Amos 3:15 MEANING



Amos 3:15
(15) Houses.--It is uncertain whether by "winter and summer houses" are meant two classes of royal abodes, or different chambers of the same house (Judges 3:20; Jeremiah 36:22, are compatible with either). "Ivory houses" mean mansions adorned with ivory. For "great houses" should be read many houses.

Verse 15. - The winter house. The luxurious habits of kings and princes had led them to have different houses for the various seasons of the year, facing north or south as the case might be (comp. Judges 3:20; Jeremiah 36:22). Septuagint, τὸν οϊκον τὸν περίπτερον, "the turreted house," which Jerome explains, Domum pinnatam, eo quod ostiola habeat per fenestras, et quasi pinnas, ad magnitudinem frigoris depellendam. Houses of ivory; panelled or inlaid with ivory, such as Ahab had (1 Kings 22:39). Solomon's throne was thus decorated (1 Kings 10:18; comp. Psalm 45:8). (For the Assyrian practice of veneering in ivory, see Rawlinson, 'Ancient Monarchies,' 1:463; comp. also Homer, 'Od.,' 4:73; Virgil, 'AEneid,' 6:895.) The great houses; better, many houses; Septuagint, ἕτεροι οϊκοι πολλοί, "many other houses." Not only palaces, but many private houses, shall be destroyed (comp. Isaiah 5:9, where the same words are used).

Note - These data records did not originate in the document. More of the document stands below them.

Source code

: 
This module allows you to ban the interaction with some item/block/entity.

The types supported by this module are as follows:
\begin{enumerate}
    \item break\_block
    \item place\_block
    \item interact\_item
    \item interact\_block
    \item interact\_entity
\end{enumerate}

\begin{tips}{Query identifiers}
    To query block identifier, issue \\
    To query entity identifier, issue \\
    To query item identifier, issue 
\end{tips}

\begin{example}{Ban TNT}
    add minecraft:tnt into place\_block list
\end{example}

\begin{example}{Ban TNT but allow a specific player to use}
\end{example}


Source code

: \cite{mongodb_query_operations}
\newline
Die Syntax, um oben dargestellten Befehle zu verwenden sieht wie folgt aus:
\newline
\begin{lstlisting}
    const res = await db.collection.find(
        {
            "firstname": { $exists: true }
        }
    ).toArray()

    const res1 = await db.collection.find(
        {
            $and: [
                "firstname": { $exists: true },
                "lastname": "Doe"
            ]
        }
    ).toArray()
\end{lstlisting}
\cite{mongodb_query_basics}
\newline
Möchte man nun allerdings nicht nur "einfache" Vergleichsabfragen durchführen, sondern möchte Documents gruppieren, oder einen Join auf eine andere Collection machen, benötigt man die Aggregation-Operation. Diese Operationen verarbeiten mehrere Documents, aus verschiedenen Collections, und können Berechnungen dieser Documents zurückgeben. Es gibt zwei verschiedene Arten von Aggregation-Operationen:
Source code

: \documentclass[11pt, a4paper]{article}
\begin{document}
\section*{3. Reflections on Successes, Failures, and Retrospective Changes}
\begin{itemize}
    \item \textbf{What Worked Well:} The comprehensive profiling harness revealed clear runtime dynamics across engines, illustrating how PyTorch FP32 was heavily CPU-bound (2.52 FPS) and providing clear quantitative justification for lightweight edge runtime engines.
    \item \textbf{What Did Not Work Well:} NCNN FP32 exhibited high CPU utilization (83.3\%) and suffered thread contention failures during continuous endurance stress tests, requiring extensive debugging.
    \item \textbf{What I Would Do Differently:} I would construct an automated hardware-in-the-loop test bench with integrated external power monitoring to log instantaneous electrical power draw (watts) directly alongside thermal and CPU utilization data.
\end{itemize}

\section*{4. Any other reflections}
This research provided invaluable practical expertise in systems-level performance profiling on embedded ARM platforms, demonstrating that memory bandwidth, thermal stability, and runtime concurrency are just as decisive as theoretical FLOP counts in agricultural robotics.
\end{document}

3:9-15 That power which is an instrument of unrighteousness, will justly be brought down and broken. What is got and kept wrongfully, will not be kept long. Some are at ease, but there will come a day of visitation, and in that day, all they are proud of, and put confidence in, shall fail them. God will inquire into the sins of which they have been guilty in their houses, the robbery they have stored up, and the luxury in which they lived. The pomp and pleasantness of men's houses, do not fortify against God's judgments, but make sufferings the more grievous and vexatious. Yet a remnant, according to the election of grace, will be secured by our great and good Shepherd, as from the jaws of destruction, in the worst times.And I will smite the winter house with the summer house,.... Both the one and, the other shall fall to the ground, being beat down by the enemy, or shook and made to fall by the earthquake predicted, Amos 1:1; as Kimchi thinks: kings and great personages had houses in the city in the winter season, in which they lived for warmth; and others in the country in the summertime, to which they retired for the benefit of the air; or they had, in one and the same house, a summer and a winter parlour; see Judges 3:20; it signifies that the destruction should reach city and country, and deprive them of what was for their comfort and pleasure:

and the houses of ivory shall perish; or "of the tooth" (l); the elephant's tooth, of which ivory is made. Ahab made a house of ivory; and perhaps more were made by others afterwards, following his example, 1 Kings 22:39; not that these houses were made wholly of ivory, only "covered" with it, as the Targum here paraphrases it; or they were cieled or wainscotted with it, or were inlaid and covered with it, and were reckoned very curious work; but should be demolished, and perish in the general ruin:

and the great houses shall have an end, saith the Lord; the houses of princes, nobles, and other persons of figure and distinction; houses great in building, or many in number, as Kimchi observes, and as the word (m) will bear to be rendered; these, which the builders and owners of them thought would have continued many ages, and have perpetuated their names to posterity, should now be thrown down, and be no more; of which they might assure themselves, since the Lord had said it.

(l) "domus dentis", Montanus, Mercerus, Vatablus. (m) "aedes multi", V. L. "domus multae", Pagninus, Montanus, Mercerus, Cocceius, Burkius.